Store page-links-change data in a database table and make available through a Special page
Open, Needs TriagePublic

Description

While the EventStream is valuable in its current form, and works for the primary identified use cases, it only stores data going back 30 days, making it less useful for community anti-spam efforts and research purposes.

Ideally we'd have a database table in MediaWiki storing this data, which would be searchable through a Special page, in a similar fashion to Special:LinkSearch searching the external links table.

User stories

  • As a researcher, I want to search for the history of certain link patterns so I can understand how the encyclopedia has been built over time with respect to its citations.
  • As a Wikipedia editor, I want to view a list of accounts which have added a specific link, to uncover and block spammers.

Event Timeline

Samwalton9 updated the task description. (Show Details)Thu, Nov 12, 11:10 AM

The data in the mediawiki.page-links-change stream is coming from the exact same source as the data in links and externallinks tables, so this data should already be stored in MW.

this data should already be stored in MW.

Just to clarify, is data older than 30 days still stored, or would this data storage follow the availability of data on the stream itself?

this data should already be stored in MW.

Just to clarify, is data older than 30 days still stored, or would this data storage follow the availability of data on the stream itself?

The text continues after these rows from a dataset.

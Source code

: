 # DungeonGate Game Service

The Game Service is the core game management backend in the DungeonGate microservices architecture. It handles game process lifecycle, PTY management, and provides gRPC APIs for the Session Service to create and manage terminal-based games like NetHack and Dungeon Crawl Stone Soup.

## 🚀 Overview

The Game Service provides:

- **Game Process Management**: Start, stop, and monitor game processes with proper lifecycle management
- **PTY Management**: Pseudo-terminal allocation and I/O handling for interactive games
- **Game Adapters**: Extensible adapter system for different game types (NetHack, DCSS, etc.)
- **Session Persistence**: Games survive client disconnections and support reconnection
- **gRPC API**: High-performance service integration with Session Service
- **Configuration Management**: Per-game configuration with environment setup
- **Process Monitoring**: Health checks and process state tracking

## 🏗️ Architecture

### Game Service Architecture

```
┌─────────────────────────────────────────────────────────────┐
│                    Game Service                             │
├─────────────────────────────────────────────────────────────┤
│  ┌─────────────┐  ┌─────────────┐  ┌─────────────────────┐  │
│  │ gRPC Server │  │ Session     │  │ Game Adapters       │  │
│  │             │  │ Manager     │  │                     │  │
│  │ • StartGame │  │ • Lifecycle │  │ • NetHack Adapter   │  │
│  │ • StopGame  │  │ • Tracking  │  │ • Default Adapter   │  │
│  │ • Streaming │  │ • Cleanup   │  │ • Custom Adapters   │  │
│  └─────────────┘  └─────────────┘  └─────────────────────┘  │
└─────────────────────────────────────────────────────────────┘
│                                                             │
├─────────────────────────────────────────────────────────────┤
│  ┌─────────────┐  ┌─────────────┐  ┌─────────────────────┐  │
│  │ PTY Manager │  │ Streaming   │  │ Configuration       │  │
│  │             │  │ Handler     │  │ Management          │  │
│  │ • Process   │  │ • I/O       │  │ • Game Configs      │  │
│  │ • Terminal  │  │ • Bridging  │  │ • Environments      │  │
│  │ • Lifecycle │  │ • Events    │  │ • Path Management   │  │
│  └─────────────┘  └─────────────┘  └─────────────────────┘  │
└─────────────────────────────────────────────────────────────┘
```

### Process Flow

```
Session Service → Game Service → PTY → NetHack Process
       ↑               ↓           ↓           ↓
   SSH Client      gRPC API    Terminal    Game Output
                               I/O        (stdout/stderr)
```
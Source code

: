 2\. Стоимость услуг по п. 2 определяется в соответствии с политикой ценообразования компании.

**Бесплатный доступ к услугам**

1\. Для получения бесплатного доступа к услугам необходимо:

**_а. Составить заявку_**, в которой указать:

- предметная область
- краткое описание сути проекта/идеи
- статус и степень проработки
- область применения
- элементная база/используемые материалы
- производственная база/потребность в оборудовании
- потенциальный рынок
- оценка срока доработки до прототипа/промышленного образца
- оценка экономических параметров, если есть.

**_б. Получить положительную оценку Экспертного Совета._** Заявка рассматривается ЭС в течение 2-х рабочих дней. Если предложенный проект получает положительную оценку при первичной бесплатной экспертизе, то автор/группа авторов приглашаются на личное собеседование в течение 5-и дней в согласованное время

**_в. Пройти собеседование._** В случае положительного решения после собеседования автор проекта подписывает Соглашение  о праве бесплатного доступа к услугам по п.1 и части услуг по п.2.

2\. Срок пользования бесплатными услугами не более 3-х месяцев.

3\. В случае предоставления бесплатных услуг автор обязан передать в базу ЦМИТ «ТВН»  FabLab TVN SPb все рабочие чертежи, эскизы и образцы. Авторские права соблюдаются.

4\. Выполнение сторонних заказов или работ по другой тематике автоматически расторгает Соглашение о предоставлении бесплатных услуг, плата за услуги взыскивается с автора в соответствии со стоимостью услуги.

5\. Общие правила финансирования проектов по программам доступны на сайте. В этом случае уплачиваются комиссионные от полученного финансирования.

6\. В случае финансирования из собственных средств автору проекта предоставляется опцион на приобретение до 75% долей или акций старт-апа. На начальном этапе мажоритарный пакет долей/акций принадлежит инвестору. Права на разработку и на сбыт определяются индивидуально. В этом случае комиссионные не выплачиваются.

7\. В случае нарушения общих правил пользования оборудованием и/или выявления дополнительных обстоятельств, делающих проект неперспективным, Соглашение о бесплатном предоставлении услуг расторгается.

The tables represent current state of the page, so the links are in the table for as long as they are present on the page. If the link is deleted from the page, it's deleted from the table.

Samwalton9 added a comment.EditedMon, Nov 16, 4:52 PM

Right - so there's no database tracking the individual link additions and removals? That's what I'm interested in with this task - a permanent store of the data coming through the event stream.